**Data:**
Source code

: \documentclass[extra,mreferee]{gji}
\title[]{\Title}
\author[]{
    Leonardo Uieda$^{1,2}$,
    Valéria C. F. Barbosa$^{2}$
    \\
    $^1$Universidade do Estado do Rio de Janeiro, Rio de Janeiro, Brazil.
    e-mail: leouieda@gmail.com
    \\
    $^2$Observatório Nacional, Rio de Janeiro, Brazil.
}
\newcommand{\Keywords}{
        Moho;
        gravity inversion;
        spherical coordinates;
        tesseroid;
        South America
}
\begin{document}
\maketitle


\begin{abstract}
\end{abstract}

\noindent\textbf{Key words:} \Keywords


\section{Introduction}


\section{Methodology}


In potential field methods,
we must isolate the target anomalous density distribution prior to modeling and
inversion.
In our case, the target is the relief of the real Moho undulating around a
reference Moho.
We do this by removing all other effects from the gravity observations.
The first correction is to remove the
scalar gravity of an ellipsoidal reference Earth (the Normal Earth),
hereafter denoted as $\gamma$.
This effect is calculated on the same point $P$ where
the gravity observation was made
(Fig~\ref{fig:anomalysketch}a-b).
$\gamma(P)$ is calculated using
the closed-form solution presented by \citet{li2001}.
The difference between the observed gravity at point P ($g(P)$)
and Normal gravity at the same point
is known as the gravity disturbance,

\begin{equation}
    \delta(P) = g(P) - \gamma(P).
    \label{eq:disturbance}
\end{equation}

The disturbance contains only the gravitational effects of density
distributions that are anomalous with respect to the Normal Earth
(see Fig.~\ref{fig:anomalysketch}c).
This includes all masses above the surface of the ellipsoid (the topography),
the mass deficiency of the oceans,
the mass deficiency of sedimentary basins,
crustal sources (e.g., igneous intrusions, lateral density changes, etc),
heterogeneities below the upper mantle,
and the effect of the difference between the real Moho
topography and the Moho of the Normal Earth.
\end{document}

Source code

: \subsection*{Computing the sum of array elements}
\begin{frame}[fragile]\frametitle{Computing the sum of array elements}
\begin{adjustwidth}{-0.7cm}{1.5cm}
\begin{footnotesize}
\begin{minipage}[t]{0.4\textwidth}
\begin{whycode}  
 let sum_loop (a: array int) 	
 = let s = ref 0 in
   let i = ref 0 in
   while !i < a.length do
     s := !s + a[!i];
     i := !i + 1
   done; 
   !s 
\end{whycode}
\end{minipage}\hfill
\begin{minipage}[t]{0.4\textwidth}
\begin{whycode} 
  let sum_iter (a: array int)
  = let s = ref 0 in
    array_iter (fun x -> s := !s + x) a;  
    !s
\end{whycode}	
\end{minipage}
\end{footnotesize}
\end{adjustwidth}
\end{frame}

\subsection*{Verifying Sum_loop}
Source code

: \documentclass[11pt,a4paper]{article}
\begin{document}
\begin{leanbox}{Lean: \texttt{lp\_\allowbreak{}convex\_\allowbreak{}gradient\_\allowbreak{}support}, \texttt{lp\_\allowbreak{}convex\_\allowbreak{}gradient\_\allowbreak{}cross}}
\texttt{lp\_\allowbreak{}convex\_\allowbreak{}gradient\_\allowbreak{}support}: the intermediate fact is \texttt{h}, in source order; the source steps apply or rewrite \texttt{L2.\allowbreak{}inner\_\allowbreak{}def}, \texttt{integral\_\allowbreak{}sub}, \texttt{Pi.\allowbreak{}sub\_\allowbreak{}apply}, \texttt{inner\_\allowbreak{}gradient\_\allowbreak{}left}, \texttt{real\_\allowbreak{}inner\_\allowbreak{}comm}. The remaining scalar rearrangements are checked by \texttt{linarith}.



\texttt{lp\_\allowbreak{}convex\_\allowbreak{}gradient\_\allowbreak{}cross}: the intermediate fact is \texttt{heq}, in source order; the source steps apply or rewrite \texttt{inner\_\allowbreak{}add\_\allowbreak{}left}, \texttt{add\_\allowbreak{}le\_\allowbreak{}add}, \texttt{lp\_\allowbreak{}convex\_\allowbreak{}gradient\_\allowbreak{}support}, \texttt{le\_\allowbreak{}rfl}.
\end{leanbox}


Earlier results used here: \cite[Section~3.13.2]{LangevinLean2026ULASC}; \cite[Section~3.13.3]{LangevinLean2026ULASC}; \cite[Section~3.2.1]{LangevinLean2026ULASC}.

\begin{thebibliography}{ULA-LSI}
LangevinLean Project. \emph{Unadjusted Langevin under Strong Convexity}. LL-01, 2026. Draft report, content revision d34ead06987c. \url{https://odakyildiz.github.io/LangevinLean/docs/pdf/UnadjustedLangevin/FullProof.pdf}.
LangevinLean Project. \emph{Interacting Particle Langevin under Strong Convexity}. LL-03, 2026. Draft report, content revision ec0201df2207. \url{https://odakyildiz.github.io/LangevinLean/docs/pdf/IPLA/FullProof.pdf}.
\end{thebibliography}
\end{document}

**How to complete this task:** Repeat the records verbatim, every one of them.

**Written response:**
Source code

: \documentclass[extra,mreferee]{gji}
\title[]{\Title}
\author[]{
    Leonardo Uieda$^{1,2}$,
    Valéria C. F. Barbosa$^{2}$
    \\
    $^1$Universidade do Estado do Rio de Janeiro, Rio de Janeiro, Brazil.
    e-mail: leouieda@gmail.com
    \\
    $^2$Observatório Nacional, Rio de Janeiro, Brazil.
}
\newcommand{\Keywords}{
        Moho;
        gravity inversion;
        spherical coordinates;
        tesseroid;
        South America
}
\begin{document}
\maketitle


\begin{abstract}
\end{abstract}

\noindent\textbf{Key words:} \Keywords


\section{Introduction}


\section{Methodology}


In potential field methods,
we must isolate the target anomalous density distribution prior to modeling and
inversion.
In our case, the target is the relief of the real Moho undulating around a
reference Moho.
We do this by removing all other effects from the gravity observations.
The first correction is to remove the
scalar gravity of an ellipsoidal reference Earth (the Normal Earth),
hereafter denoted as $\gamma$.
This effect is calculated on the same point $P$ where
the gravity observation was made
(Fig~\ref{fig:anomalysketch}a-b).
$\gamma(P)$ is calculated using
the closed-form solution presented by \citet{li2001}.
The difference between the observed gravity at point P ($g(P)$)
and Normal gravity at the same point
is known as the gravity disturbance,

\begin{equation}
    \delta(P) = g(P) - \gamma(P).
    \label{eq:disturbance}
\end{equation}

The disturbance contains only the gravitational effects of density
distributions that are anomalous with respect to the Normal Earth
(see Fig.~\ref{fig:anomalysketch}c).
This includes all masses above the surface of the ellipsoid (the topography),
the mass deficiency of the oceans,
the mass deficiency of sedimentary basins,
crustal sources (e.g., igneous intrusions, lateral density changes, etc),
heterogeneities below the upper mantle,
and the effect of the difference between the real Moho
topography and the Moho of the Normal Earth.
\end{document}

Source code

: \subsection*{Computing the sum of array elements}
\begin{frame}[fragile]\frametitle{Computing the sum of array elements}
\begin{adjustwidth}{-0.7cm}{1.5cm}
\begin{footnotesize}
\begin{minipage}[t]{0.4\textwidth}
\begin{whycode}  
 let sum_loop (a: array int) 	
 = let s = ref 0 in
   let i = ref 0 in
   while !i < a.length do
     s := !s + a[!i];
     i := !i + 1
   done; 
   !s 
\end{whycode}
\end{minipage}\hfill
\begin{minipage}[t]{0.4\textwidth}
\begin{whycode} 
  let sum_iter (a: array int)
  = let s = ref 0 in
    array_iter (fun x -> s := !s + x) a;  
    !s
\end{whycode}	
\end{minipage}
\end{footnotesize}
\end{adjustwidth}
\end{frame}

\subsection*{Verifying Sum_loop}
Source code

: \documentclass[11pt,a4paper]{article}
\begin{document}
\begin{leanbox}{Lean: \texttt{lp\_\allowbreak{}convex\_\allowbreak{}gradient\_\allowbreak{}support}, \texttt{lp\_\allowbreak{}convex\_\allowbreak{}gradient\_\allowbreak{}cross}}
\texttt{lp\_\allowbreak{}convex\_\allowbreak{}gradient\_\allowbreak{}support}: the intermediate fact is \texttt{h}, in source order; the source steps apply or rewrite \texttt{L2.\allowbreak{}inner\_\allowbreak{}def}, \texttt{integral\_\allowbreak{}sub}, \texttt{Pi.\allowbreak{}sub\_\allowbreak{}apply}, \texttt{inner\_\allowbreak{}gradient\_\allowbreak{}left}, \texttt{real\_\allowbreak{}inner\_\allowbreak{}comm}. The remaining scalar rearrangements are checked by \texttt{linarith}.



\texttt{lp\_\allowbreak{}convex\_\allowbreak{}gradient\_\allowbreak{}cross}: the intermediate fact is \texttt{heq}, in source order; the source steps apply or rewrite \texttt{inner\_\allowbreak{}add\_\allowbreak{}left}, \texttt{add\_\allowbreak{}le\_\allowbreak{}add}, \texttt{lp\_\allowbreak{}convex\_\allowbreak{}gradient\_\allowbreak{}support}, \texttt{le\_\allowbreak{}rfl}.
\end{leanbox}


Earlier results used here: \cite[Section~3.13.2]{LangevinLean2026ULASC}; \cite[Section~3.13.3]{LangevinLean2026ULASC}; \cite[Section~3.2.1]{LangevinLean2026ULASC}.

\begin{thebibliography}{ULA-LSI}
LangevinLean Project. \emph{Unadjusted Langevin under Strong Convexity}. LL-01, 2026. Draft report, content revision d34ead06987c. \url{https://odakyildiz.github.io/LangevinLean/docs/pdf/UnadjustedLangevin/FullProof.pdf}.
LangevinLean Project. \emph{Interacting Particle Langevin under Strong Convexity}. LL-03, 2026. Draft report, content revision ec0201df2207. \url{https://odakyildiz.github.io/LangevinLean/docs/pdf/IPLA/FullProof.pdf}.
\end{thebibliography}
\end{document}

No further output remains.